Go through the listing and pick out each line with the word "JavaScript" in it.

== == ==

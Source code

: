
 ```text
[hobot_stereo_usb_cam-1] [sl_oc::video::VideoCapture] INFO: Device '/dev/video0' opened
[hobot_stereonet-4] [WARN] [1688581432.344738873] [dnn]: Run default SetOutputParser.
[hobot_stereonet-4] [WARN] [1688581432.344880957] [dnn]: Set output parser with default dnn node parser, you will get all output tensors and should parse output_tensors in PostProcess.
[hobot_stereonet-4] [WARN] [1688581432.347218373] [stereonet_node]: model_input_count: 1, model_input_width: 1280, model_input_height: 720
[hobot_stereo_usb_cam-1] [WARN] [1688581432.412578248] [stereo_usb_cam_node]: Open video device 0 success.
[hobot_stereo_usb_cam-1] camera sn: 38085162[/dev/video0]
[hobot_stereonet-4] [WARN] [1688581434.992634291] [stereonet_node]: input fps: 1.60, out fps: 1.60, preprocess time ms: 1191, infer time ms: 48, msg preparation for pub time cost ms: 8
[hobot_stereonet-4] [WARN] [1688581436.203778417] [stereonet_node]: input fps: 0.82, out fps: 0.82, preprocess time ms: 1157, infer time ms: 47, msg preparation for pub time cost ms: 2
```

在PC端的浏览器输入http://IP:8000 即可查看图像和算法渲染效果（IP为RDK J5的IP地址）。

== == ==

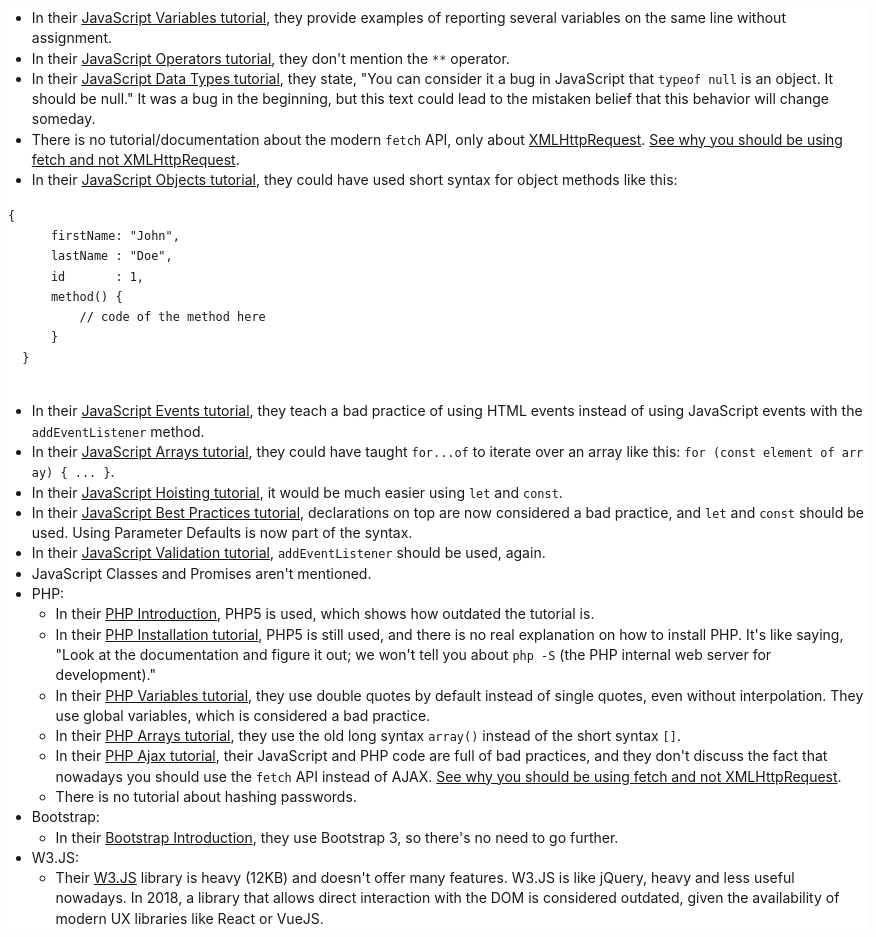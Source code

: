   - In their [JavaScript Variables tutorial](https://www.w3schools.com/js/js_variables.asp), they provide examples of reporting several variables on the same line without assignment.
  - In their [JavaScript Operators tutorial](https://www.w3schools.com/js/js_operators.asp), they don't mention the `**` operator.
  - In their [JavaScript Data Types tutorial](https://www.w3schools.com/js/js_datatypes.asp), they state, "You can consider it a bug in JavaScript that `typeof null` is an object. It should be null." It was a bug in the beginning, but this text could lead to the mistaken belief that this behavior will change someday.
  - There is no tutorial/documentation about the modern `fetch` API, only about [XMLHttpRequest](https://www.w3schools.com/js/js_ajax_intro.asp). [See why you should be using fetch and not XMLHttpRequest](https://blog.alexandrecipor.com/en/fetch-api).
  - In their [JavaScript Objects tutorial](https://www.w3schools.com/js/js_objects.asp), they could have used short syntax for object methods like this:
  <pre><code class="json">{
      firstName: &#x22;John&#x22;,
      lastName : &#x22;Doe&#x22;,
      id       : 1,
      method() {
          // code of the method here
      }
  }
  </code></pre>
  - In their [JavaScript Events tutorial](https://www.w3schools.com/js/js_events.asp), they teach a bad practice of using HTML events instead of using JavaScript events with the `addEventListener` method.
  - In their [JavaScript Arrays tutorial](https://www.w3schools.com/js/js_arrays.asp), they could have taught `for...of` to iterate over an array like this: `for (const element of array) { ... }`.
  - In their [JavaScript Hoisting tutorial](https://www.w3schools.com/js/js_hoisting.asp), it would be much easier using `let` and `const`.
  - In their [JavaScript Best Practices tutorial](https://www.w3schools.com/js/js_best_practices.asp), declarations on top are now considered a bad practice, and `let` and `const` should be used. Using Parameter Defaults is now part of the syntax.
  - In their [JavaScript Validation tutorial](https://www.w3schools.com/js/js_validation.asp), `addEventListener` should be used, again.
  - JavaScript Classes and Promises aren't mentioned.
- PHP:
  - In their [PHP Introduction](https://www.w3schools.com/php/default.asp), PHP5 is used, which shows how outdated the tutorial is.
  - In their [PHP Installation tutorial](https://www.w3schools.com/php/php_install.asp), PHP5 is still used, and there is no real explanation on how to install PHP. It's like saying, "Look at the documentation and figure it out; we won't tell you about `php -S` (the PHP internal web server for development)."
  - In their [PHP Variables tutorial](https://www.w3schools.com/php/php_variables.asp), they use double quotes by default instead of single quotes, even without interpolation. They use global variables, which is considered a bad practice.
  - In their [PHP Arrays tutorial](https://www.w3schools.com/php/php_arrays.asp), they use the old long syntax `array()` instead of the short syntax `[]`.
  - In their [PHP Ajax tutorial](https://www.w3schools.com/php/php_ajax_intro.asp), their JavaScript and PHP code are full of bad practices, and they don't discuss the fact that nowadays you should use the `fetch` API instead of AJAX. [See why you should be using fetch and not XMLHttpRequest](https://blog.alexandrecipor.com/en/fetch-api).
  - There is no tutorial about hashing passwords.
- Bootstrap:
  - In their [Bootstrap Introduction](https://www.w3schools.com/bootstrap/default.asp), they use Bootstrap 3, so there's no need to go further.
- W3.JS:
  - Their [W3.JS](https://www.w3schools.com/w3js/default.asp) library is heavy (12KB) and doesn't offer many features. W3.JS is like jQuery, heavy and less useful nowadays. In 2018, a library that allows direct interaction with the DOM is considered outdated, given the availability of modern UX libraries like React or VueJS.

== == ==

Task output
:   - In their [JavaScript Variables tutorial](https://www.w3schools.com/js/js_variables.asp), they provide examples of reporting several variables on the same line without assignment.
  - In their [JavaScript Operators tutorial](https://www.w3schools.com/js/js_operators.asp), they don't mention the `**` operator.
  - In their [JavaScript Data Types tutorial](https://www.w3schools.com/js/js_datatypes.asp), they state, "You can consider it a bug in JavaScript that `typeof null` is an object. It should be null." It was a bug in the beginning, but this text could lead to the mistaken belief that this behavior will change someday.
  - In their [JavaScript Objects tutorial](https://www.w3schools.com/js/js_objects.asp), they could have used short syntax for object methods like this:
  - In their [JavaScript Events tutorial](https://www.w3schools.com/js/js_events.asp), they teach a bad practice of using HTML events instead of using JavaScript events with the `addEventListener` method.
  - In their [JavaScript Arrays tutorial](https://www.w3schools.com/js/js_arrays.asp), they could have taught `for...of` to iterate over an array like this: `for (const element of array) { ... }`.
  - In their [JavaScript Hoisting tutorial](https://www.w3schools.com/js/js_hoisting.asp), it would be much easier using `let` and `const`.
  - In their [JavaScript Best Practices tutorial](https://www.w3schools.com/js/js_best_practices.asp), declarations on top are now considered a bad practice, and `let` and `const` should be used. Using Parameter Defaults is now part of the syntax.
  - In their [JavaScript Validation tutorial](https://www.w3schools.com/js/js_validation.asp), `addEventListener` should be used, again.
  - JavaScript Classes and Promises aren't mentioned.
  - In their [PHP Ajax tutorial](https://www.w3schools.com/php/php_ajax_intro.asp), their JavaScript and PHP code are full of bad practices, and they don't discuss the fact that nowadays you should use the `fetch` API instead of AJAX. [See why you should be using fetch and not XMLHttpRequest](https://blog.alexandrecipor.com/en/fetch-api).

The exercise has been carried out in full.